= Beginning of Section =
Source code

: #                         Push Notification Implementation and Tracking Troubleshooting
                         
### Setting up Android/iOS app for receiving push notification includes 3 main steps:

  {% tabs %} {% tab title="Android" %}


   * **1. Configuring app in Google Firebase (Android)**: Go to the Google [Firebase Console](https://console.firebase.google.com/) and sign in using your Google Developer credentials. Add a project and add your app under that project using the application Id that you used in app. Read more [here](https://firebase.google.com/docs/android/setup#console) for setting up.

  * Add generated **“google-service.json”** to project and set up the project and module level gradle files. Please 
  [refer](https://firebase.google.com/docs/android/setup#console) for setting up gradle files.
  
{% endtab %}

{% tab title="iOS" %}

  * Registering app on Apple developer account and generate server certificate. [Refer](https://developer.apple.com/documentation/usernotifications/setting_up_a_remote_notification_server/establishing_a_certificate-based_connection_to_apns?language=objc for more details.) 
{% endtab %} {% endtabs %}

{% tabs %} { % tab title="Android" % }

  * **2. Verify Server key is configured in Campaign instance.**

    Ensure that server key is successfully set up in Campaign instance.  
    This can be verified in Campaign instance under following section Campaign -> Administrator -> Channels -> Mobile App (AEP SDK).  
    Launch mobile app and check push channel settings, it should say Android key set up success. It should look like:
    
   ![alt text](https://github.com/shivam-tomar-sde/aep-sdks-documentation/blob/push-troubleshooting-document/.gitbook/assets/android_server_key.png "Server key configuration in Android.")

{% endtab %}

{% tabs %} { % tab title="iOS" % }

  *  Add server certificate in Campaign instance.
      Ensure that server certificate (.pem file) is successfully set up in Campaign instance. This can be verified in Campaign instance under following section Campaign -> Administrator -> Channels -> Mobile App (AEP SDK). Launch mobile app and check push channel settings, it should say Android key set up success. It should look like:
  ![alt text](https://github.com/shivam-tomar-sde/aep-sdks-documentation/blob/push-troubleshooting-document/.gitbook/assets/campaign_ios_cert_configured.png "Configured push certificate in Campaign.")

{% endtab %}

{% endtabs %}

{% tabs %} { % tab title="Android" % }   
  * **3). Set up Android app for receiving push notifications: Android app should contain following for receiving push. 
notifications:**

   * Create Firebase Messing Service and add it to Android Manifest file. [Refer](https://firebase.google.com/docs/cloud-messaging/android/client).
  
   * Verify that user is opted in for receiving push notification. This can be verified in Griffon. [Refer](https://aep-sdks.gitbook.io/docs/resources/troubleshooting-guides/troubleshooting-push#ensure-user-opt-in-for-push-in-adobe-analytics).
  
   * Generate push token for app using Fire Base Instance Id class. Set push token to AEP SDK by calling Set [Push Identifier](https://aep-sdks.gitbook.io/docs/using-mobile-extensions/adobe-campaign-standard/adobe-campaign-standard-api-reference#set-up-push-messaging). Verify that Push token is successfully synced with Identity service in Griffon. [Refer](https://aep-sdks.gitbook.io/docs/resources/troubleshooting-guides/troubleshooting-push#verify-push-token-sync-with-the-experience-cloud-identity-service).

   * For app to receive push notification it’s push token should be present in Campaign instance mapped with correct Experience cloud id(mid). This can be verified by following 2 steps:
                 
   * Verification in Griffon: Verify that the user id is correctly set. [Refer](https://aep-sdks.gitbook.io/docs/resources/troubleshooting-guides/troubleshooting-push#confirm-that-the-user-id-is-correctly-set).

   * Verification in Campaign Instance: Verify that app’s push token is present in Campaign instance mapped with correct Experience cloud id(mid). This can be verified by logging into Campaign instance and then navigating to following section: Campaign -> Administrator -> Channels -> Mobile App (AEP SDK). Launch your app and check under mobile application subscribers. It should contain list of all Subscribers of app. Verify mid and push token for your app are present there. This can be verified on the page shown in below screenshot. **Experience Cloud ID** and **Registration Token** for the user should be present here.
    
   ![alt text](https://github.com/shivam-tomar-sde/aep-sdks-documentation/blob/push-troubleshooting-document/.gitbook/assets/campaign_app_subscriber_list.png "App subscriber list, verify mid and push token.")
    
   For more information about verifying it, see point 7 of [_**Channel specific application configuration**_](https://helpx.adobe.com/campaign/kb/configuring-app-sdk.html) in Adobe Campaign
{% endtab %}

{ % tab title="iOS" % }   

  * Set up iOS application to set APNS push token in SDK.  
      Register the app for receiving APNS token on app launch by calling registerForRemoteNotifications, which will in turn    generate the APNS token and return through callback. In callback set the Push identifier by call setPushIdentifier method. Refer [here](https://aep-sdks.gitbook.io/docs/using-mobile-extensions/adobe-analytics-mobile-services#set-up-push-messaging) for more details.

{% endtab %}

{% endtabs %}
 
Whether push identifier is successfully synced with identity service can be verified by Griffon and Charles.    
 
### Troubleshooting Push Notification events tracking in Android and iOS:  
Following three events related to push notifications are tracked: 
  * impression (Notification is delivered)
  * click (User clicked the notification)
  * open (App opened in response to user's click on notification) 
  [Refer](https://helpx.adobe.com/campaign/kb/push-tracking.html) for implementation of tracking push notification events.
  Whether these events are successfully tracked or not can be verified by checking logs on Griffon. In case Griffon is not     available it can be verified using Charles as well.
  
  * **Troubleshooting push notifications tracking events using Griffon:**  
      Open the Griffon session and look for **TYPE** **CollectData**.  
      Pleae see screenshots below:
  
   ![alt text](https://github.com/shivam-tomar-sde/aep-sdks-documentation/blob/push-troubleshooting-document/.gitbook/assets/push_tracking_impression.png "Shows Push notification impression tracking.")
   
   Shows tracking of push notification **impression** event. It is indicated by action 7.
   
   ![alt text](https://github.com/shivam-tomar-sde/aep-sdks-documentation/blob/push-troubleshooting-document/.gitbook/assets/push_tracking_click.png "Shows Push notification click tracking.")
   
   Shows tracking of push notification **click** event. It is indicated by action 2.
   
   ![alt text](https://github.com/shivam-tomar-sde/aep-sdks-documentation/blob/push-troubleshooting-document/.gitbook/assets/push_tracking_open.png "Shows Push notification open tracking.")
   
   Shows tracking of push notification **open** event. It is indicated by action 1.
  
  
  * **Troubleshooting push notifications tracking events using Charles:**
= End of Section =
Every line above should be duplicated exactly as it stands.

§ Solution for this task:
Source code

: #                         Push Notification Implementation and Tracking Troubleshooting
                         
### Setting up Android/iOS app for receiving push notification includes 3 main steps:

  {% tabs %} {% tab title="Android" %}


   * **1. Configuring app in Google Firebase (Android)**: Go to the Google [Firebase Console](https://console.firebase.google.com/) and sign in using your Google Developer credentials. Add a project and add your app under that project using the application Id that you used in app. Read more [here](https://firebase.google.com/docs/android/setup#console) for setting up.

  * Add generated **“google-service.json”** to project and set up the project and module level gradle files. Please 
  [refer](https://firebase.google.com/docs/android/setup#console) for setting up gradle files.
  
{% endtab %}

{% tab title="iOS" %}

  * Registering app on Apple developer account and generate server certificate. [Refer](https://developer.apple.com/documentation/usernotifications/setting_up_a_remote_notification_server/establishing_a_certificate-based_connection_to_apns?language=objc for more details.) 
{% endtab %} {% endtabs %}

{% tabs %} { % tab title="Android" % }

  * **2. Verify Server key is configured in Campaign instance.**

    Ensure that server key is successfully set up in Campaign instance.  
    This can be verified in Campaign instance under following section Campaign -> Administrator -> Channels -> Mobile App (AEP SDK).  
    Launch mobile app and check push channel settings, it should say Android key set up success. It should look like:
    
   ![alt text](https://github.com/shivam-tomar-sde/aep-sdks-documentation/blob/push-troubleshooting-document/.gitbook/assets/android_server_key.png "Server key configuration in Android.")

{% endtab %}

{% tabs %} { % tab title="iOS" % }

  *  Add server certificate in Campaign instance.
      Ensure that server certificate (.pem file) is successfully set up in Campaign instance. This can be verified in Campaign instance under following section Campaign -> Administrator -> Channels -> Mobile App (AEP SDK). Launch mobile app and check push channel settings, it should say Android key set up success. It should look like:
  ![alt text](https://github.com/shivam-tomar-sde/aep-sdks-documentation/blob/push-troubleshooting-document/.gitbook/assets/campaign_ios_cert_configured.png "Configured push certificate in Campaign.")

{% endtab %}

{% endtabs %}

{% tabs %} { % tab title="Android" % }   
  * **3). Set up Android app for receiving push notifications: Android app should contain following for receiving push. 
notifications:**

   * Create Firebase Messing Service and add it to Android Manifest file. [Refer](https://firebase.google.com/docs/cloud-messaging/android/client).
  
   * Verify that user is opted in for receiving push notification. This can be verified in Griffon. [Refer](https://aep-sdks.gitbook.io/docs/resources/troubleshooting-guides/troubleshooting-push#ensure-user-opt-in-for-push-in-adobe-analytics).
  
   * Generate push token for app using Fire Base Instance Id class. Set push token to AEP SDK by calling Set [Push Identifier](https://aep-sdks.gitbook.io/docs/using-mobile-extensions/adobe-campaign-standard/adobe-campaign-standard-api-reference#set-up-push-messaging). Verify that Push token is successfully synced with Identity service in Griffon. [Refer](https://aep-sdks.gitbook.io/docs/resources/troubleshooting-guides/troubleshooting-push#verify-push-token-sync-with-the-experience-cloud-identity-service).

   * For app to receive push notification it’s push token should be present in Campaign instance mapped with correct Experience cloud id(mid). This can be verified by following 2 steps:
                 
   * Verification in Griffon: Verify that the user id is correctly set. [Refer](https://aep-sdks.gitbook.io/docs/resources/troubleshooting-guides/troubleshooting-push#confirm-that-the-user-id-is-correctly-set).

   * Verification in Campaign Instance: Verify that app’s push token is present in Campaign instance mapped with correct Experience cloud id(mid). This can be verified by logging into Campaign instance and then navigating to following section: Campaign -> Administrator -> Channels -> Mobile App (AEP SDK). Launch your app and check under mobile application subscribers. It should contain list of all Subscribers of app. Verify mid and push token for your app are present there. This can be verified on the page shown in below screenshot. **Experience Cloud ID** and **Registration Token** for the user should be present here.
    
   ![alt text](https://github.com/shivam-tomar-sde/aep-sdks-documentation/blob/push-troubleshooting-document/.gitbook/assets/campaign_app_subscriber_list.png "App subscriber list, verify mid and push token.")
    
   For more information about verifying it, see point 7 of [_**Channel specific application configuration**_](https://helpx.adobe.com/campaign/kb/configuring-app-sdk.html) in Adobe Campaign
{% endtab %}

{ % tab title="iOS" % }   

  * Set up iOS application to set APNS push token in SDK.  
      Register the app for receiving APNS token on app launch by calling registerForRemoteNotifications, which will in turn    generate the APNS token and return through callback. In callback set the Push identifier by call setPushIdentifier method. Refer [here](https://aep-sdks.gitbook.io/docs/using-mobile-extensions/adobe-analytics-mobile-services#set-up-push-messaging) for more details.

{% endtab %}

{% endtabs %}
 
Whether push identifier is successfully synced with identity service can be verified by Griffon and Charles.    
 
### Troubleshooting Push Notification events tracking in Android and iOS:  
Following three events related to push notifications are tracked: 
  * impression (Notification is delivered)
  * click (User clicked the notification)
  * open (App opened in response to user's click on notification) 
  [Refer](https://helpx.adobe.com/campaign/kb/push-tracking.html) for implementation of tracking push notification events.
  Whether these events are successfully tracked or not can be verified by checking logs on Griffon. In case Griffon is not     available it can be verified using Charles as well.
  
  * **Troubleshooting push notifications tracking events using Griffon:**  
      Open the Griffon session and look for **TYPE** **CollectData**.  
      Pleae see screenshots below:
  
   ![alt text](https://github.com/shivam-tomar-sde/aep-sdks-documentation/blob/push-troubleshooting-document/.gitbook/assets/push_tracking_impression.png "Shows Push notification impression tracking.")
   
   Shows tracking of push notification **impression** event. It is indicated by action 7.
   
   ![alt text](https://github.com/shivam-tomar-sde/aep-sdks-documentation/blob/push-troubleshooting-document/.gitbook/assets/push_tracking_click.png "Shows Push notification click tracking.")
   
   Shows tracking of push notification **click** event. It is indicated by action 2.
   
   ![alt text](https://github.com/shivam-tomar-sde/aep-sdks-documentation/blob/push-troubleshooting-document/.gitbook/assets/push_tracking_open.png "Shows Push notification open tracking.")
   
   Shows tracking of push notification **open** event. It is indicated by action 1.
  
  
  * **Troubleshooting push notifications tracking events using Charles:**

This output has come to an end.